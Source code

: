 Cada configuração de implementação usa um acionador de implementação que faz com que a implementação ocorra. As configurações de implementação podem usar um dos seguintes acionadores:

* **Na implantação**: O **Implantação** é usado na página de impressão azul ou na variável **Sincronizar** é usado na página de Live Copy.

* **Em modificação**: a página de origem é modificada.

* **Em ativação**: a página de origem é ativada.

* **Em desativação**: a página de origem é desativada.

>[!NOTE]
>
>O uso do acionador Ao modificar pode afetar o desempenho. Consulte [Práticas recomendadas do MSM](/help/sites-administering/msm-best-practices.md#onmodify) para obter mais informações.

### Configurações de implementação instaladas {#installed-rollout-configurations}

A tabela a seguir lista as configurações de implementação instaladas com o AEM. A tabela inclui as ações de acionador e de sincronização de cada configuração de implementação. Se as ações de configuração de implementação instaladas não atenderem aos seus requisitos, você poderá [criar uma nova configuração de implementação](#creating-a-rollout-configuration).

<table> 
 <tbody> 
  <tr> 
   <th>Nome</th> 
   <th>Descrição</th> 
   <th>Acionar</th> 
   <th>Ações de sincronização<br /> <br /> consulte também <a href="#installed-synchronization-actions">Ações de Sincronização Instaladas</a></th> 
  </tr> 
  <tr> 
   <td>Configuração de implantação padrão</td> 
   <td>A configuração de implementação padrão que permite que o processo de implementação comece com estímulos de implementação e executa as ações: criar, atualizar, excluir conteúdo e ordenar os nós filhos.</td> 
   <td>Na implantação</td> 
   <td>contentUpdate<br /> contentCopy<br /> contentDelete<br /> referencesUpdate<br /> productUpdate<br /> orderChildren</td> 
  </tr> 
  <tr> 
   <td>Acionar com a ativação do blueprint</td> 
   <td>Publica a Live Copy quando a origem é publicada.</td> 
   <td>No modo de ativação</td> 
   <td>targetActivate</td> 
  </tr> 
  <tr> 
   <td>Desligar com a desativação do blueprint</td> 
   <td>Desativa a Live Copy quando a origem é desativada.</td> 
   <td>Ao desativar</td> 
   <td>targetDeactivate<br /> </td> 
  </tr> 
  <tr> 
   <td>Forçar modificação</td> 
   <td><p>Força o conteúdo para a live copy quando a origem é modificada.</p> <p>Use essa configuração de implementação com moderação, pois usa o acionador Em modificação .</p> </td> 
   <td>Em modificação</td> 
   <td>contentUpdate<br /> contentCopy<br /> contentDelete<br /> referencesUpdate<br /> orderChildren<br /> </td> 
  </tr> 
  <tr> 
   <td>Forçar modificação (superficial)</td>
* * *
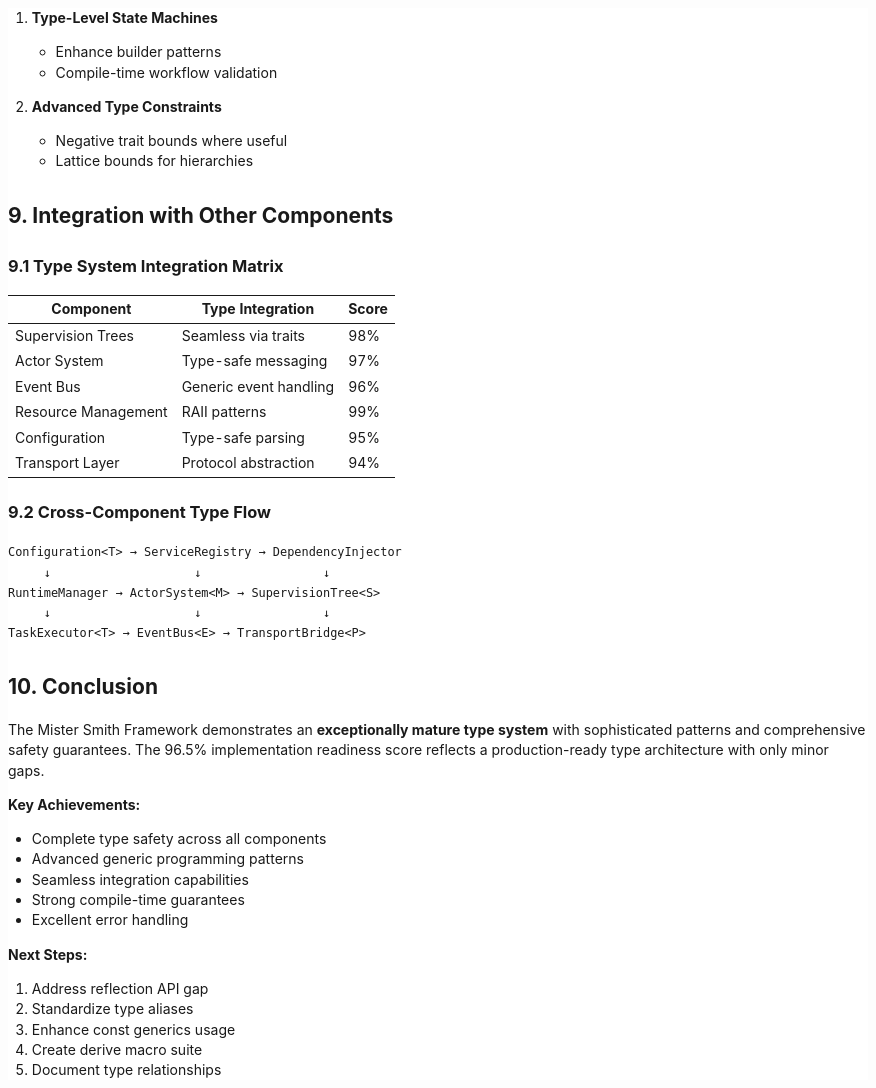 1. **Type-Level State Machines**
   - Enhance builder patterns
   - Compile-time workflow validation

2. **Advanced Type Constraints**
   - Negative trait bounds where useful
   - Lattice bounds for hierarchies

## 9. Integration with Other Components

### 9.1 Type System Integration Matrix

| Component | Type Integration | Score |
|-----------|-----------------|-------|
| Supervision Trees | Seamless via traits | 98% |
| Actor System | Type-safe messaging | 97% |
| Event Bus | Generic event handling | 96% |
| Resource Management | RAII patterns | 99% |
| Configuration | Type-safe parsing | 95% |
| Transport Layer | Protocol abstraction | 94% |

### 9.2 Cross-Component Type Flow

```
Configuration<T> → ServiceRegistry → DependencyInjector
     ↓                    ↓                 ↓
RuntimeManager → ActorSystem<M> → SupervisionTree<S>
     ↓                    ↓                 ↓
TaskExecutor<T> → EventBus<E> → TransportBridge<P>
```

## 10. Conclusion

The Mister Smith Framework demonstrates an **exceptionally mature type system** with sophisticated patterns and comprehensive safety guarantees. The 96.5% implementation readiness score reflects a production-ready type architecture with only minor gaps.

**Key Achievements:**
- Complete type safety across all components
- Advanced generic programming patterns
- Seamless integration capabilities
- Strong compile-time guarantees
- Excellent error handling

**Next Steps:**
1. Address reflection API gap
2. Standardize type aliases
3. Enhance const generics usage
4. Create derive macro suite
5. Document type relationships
* * *
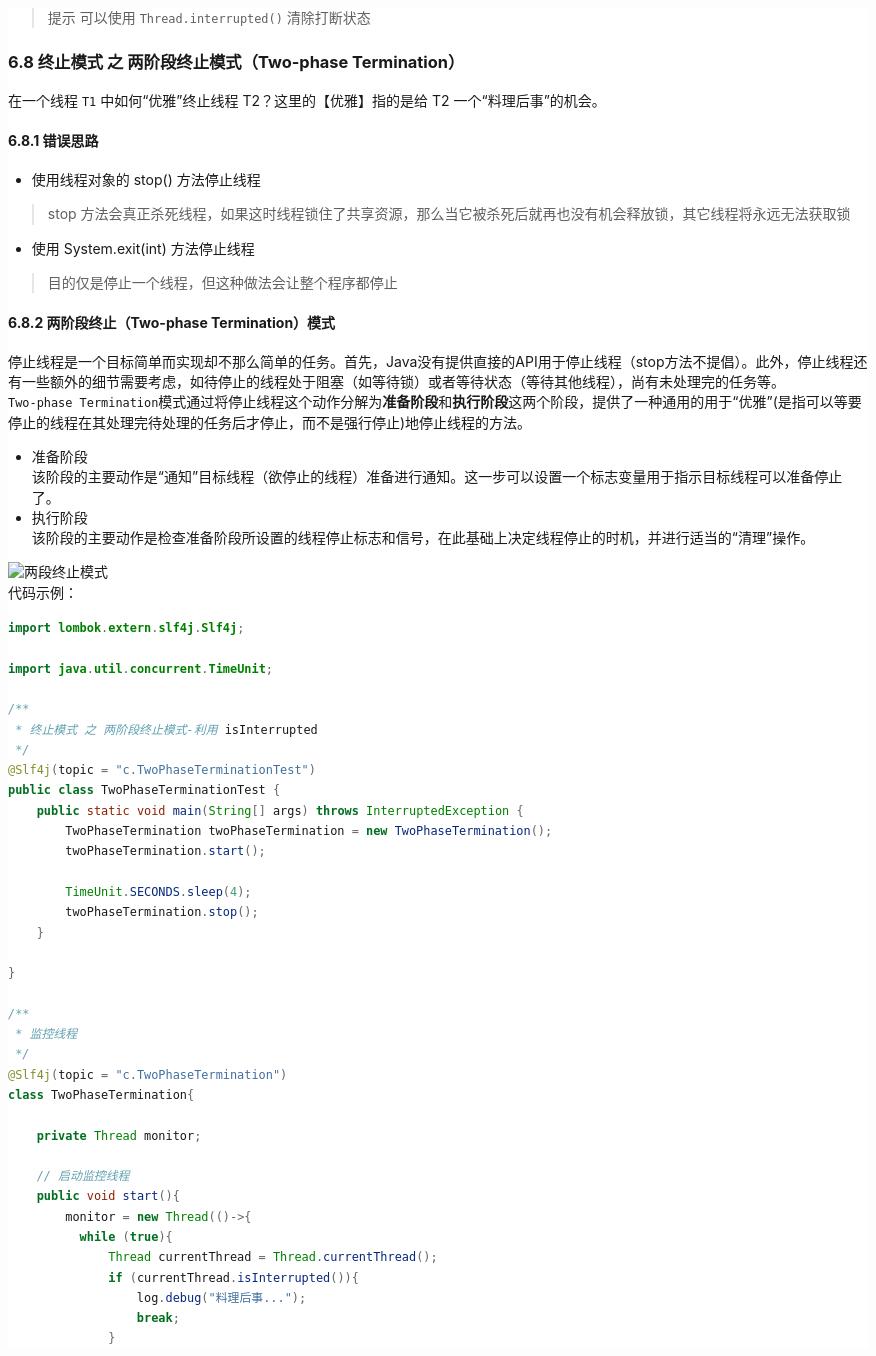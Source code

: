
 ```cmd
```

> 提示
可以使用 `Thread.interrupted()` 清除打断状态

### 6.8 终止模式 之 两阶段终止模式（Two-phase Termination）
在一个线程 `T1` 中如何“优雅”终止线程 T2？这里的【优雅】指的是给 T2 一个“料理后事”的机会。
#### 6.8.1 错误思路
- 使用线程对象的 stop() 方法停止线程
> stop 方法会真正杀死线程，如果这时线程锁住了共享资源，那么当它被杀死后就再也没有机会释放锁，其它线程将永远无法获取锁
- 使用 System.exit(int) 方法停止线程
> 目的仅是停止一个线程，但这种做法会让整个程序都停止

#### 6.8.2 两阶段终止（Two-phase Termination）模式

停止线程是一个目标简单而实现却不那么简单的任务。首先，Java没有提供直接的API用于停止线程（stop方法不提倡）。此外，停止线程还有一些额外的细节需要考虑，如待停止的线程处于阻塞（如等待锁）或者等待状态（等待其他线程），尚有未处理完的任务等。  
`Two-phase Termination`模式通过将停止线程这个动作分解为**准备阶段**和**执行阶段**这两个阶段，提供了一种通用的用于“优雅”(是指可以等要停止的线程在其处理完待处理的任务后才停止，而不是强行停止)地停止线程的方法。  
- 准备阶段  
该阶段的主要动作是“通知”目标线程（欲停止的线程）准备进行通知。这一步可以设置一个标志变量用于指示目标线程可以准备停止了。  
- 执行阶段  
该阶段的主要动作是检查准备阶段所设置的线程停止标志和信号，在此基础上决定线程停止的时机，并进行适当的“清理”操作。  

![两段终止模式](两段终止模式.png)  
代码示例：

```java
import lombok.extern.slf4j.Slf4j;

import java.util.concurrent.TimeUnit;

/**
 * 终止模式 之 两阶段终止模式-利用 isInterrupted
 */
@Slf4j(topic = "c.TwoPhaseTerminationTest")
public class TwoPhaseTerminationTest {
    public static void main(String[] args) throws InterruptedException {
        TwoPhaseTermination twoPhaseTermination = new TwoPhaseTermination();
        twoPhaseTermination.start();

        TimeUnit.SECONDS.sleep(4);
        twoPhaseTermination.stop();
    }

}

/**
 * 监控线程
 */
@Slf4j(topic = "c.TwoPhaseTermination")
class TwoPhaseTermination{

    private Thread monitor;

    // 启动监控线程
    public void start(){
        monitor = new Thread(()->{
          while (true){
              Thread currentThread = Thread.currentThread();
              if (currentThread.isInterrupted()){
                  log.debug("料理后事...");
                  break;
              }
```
* * *
- EXERCISE BRIEF: When a line in the material above includes "import", report that line by copying it.

- PROBLEM SOLUTION:
import lombok.extern.slf4j.Slf4j;
import java.util.concurrent.TimeUnit;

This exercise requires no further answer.